Here’s what Black’s Law Dictionary has to say about it:
to wit (too wit), adv. (14c) Archaic. That is to say; namely <the district attorney amended the complaint to include embezzlement, to wit, “stealing money that the company had entrusted to the accused”>. — Sometimes spelled to-wit; towit.
You can find plenty of examples on EDGAR of contracts that use to wit. Here are a couple:
Cash and/or Investments may be transferred into such account or accounts for specific purposes, to-wit:
… and only subject to the condition set forth in Section 7.4(a) of that agreement, to wit, that they are operated in their current locations (as of January 1, 2014) and branded with the current (as of January 1, 2014) financial institution branding.
Describing to wit as “archaic” is putting it mildly. Only an utter ninny would use to wit.
If you’re using to wit to express the meaning the following, then use that instead:
NOW, THEREFORE, the Trustees hereby declare that they will hold in trust all money and property contributed to the trust fund and will manage and dispose of the same for the benefit of the holders of Shares in the Trust and subject to
the provisions hereof, to witthe following:
Here are examples that use both to wit and the following, redundantly:
Except as otherwise provided in this Agreement, in connection with any Reserve Expenditures, Permitted Renovations or Major Alterations of the Leased Property the following conditions shall be met, to wit:
Without prejudice to such general powers, but subject to the same limitations, it is hereby expressly declared that the Board of Managers shall have the following powers, to wit:
Debtor shall be in default under this Agreement upon the happening of any of the following events, circumstances or conditions, towit:
Using to wit to express the meaning in other words is a bad idea, as you should say one way only whatever you want to say:
… which are at variance with the conditions specified in Exhibit D to this Agreement
to wit the subsurface soil pressure is lower than 4,000 PSF…
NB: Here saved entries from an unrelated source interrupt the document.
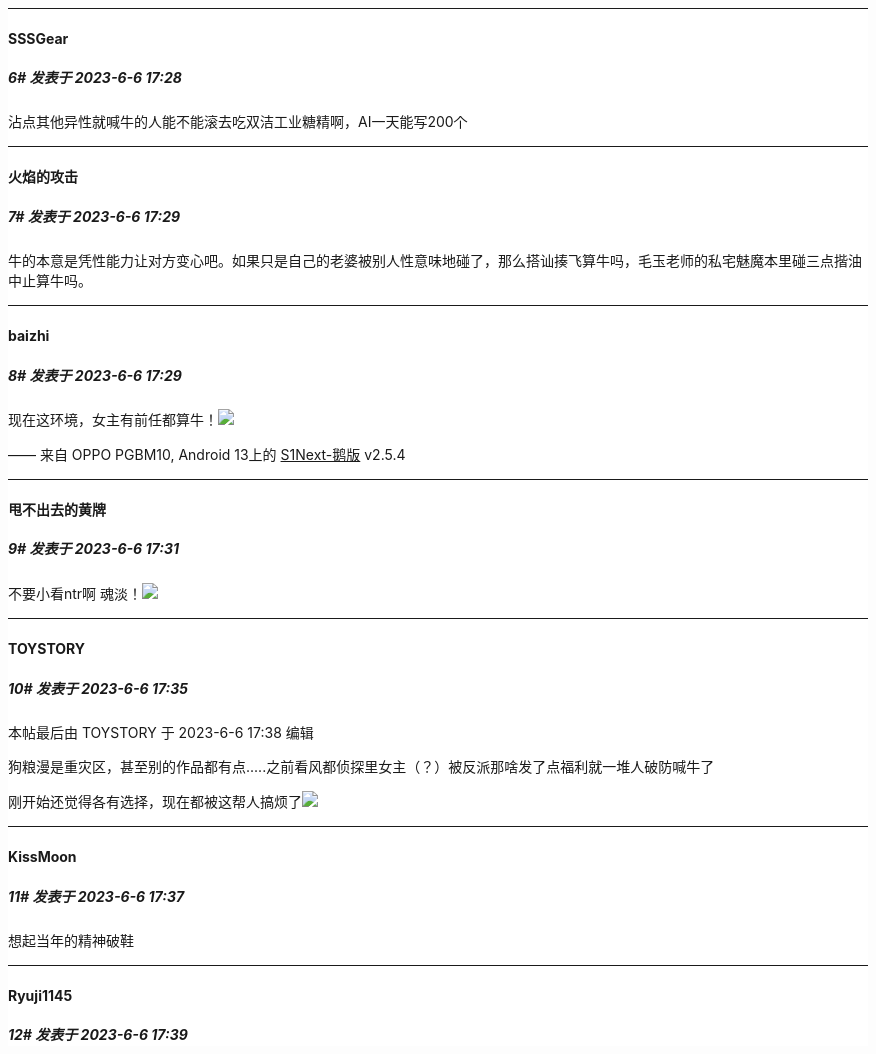 *****

####  SSSGear  
##### 6#       发表于 2023-6-6 17:28

沾点其他异性就喊牛的人能不能滚去吃双洁工业糖精啊，AI一天能写200个

*****

####  火焰的攻击  
##### 7#       发表于 2023-6-6 17:29

牛的本意是凭性能力让对方变心吧。如果只是自己的老婆被别人性意味地碰了，那么搭讪揍飞算牛吗，毛玉老师的私宅魅魔本里碰三点揩油中止算牛吗。

*****

####  baizhi  
##### 8#       发表于 2023-6-6 17:29

现在这环境，女主有前任都算牛！<img src="https://static.saraba1st.com/image/smiley/face2017/067.png" referrerpolicy="no-referrer">

—— 来自 OPPO PGBM10, Android 13上的 [S1Next-鹅版](https://github.com/ykrank/S1-Next/releases) v2.5.4

*****

####  甩不出去的黄牌  
##### 9#       发表于 2023-6-6 17:31

不要小看ntr啊 魂淡！<img src="https://static.saraba1st.com/image/smiley/face2017/018.png" referrerpolicy="no-referrer">

*****

####  TOYSTORY  
##### 10#       发表于 2023-6-6 17:35

 本帖最后由 TOYSTORY 于 2023-6-6 17:38 编辑 

狗粮漫是重灾区，甚至别的作品都有点.....之前看风都侦探里女主（？）被反派那啥发了点福利就一堆人破防喊牛了

刚开始还觉得各有选择，现在都被这帮人搞烦了<img src="https://static.saraba1st.com/image/smiley/face2017/004.gif" referrerpolicy="no-referrer">

*****

####  KissMoon  
##### 11#       发表于 2023-6-6 17:37

想起当年的精神破鞋

*****

####  Ryuji1145  
##### 12#       发表于 2023-6-6 17:39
Finding out about to wit made me think that there might be other fatuous contract archaisms out there that I’m unaware of. I invite you to submit any that you think I might have missed. The obvious archaisms from the front and the back of the contact (witnesseth, in witness whereof, etc.) don’t count. Neither do Latinisms.
8 thoughts on ““To Wit” (And Submit Your Favorite Fatuous Archaisms)”
The footnotes in learned articles have plenty,( viz., ibid,) but some of these are Latin.
In defense of ‘to wit’, it’s brief.
It’s also less clunky than ie, viz., namely, as follows, etc.
Here’s the first example I found: ‘the prime cause of dissatisfaction at all times and in all countries, to wit, poverty’ — G.W. Johnson. I wouldn’t touch that.
You may say that’s regular prose, not contract drafting, but what’s wrong with using regular prose in contract drafting? I thought that’s partly what you’re about.
In addition, you’re beating a dead horse. According to Google Ngram, “to wit” peaked at 117 (never mind what) in 1820, dropped rapidy to 50, had a mini-resurgence in the early 1840s (to 80), and has been steadily dropping ever since to under 10 in 2000. Nil nisi bonum de morituris.
In the end, I come out where you do. Only twits use ‘to wit’. But it’s a very small sin, much smaller than, say, using ‘single’ plus the superlative for rhetorical ballast, but that never occurs in contract drafting, Gott sei dank, as our ECB friends say.
I don’t think to wit qualifies as standard English, whatever economy it might seem to offer.
And the extent to which it’s used or not used in the written corpus has little bearing on contracts, which are to archaisms as Neandertals are to the Iberian Peninsula: a place where they linger on after having died out elsewhere.
Sounds racist; not scholarly. To wit is a beautiful phrase current in every dictionary I selected. Many cultures now fight to preserve their language. Why would we unnecessarily kill off a good word from the English one.
“Racist”? Huh. And contracts, with their limited and stylized language, are the least promising place to practice affirmative action for archaic usages.
“I don’t think to wit qualifies as standard English”
What nonsense! “Standard English” doesn’t mean English you don’t like or that you want to exorcise from the language; it means words or expressions that are generally recognised as “non-standard”. Usages like “I don’t want none of them idiots coming to my funeral”. “To wit” might be obsolescent, or sound old-fashioned; that doesn’t mean it isn’t “standard English”.
OK, point taken. Instead, I’ll say it’s foppish.
Well, “foppish” is an interesting choice. Certainly makes the word sound more fashionable than it actually is.
I found “to wit” used by John McWhorter today: See ARE WHITE PEOPLE USING BLACK ENGLISH WORDS BEING LIKE ELVIS STEALING ROCK AND ROLL?. Maybe it isn’t so archaic after all.